## Requirement:
Print every line below that comes at or after the line containing "system without authorization", exactly as written.

## Supplied information:

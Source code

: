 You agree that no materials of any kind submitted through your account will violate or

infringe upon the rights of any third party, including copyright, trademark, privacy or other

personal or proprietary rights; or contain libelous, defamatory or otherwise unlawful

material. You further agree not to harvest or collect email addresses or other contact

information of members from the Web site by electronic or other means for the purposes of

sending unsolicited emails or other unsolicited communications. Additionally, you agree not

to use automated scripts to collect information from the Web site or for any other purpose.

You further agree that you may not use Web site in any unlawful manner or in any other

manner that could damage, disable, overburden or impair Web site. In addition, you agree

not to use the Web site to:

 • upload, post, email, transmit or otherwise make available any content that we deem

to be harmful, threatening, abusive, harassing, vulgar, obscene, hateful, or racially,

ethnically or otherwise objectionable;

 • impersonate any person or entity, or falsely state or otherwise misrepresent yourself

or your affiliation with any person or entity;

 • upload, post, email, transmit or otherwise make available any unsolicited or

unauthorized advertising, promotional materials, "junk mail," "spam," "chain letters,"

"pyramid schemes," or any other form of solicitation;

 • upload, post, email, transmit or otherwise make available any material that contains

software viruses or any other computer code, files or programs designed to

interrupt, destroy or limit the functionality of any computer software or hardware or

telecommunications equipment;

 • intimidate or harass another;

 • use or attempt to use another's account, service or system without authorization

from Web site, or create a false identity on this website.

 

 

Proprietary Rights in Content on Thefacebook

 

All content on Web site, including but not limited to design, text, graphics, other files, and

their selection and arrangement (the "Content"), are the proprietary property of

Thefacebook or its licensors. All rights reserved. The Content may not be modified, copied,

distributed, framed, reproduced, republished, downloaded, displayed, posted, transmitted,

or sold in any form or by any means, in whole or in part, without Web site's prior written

## Written answer:
 • use or attempt to use another's account, service or system without authorization

from Web site, or create a false identity on this website.

 

 

Proprietary Rights in Content on Thefacebook

 

All content on Web site, including but not limited to design, text, graphics, other files, and

their selection and arrangement (the "Content"), are the proprietary property of

Thefacebook or its licensors. All rights reserved. The Content may not be modified, copied,

distributed, framed, reproduced, republished, downloaded, displayed, posted, transmitted,

or sold in any form or by any means, in whole or in part, without Web site's prior written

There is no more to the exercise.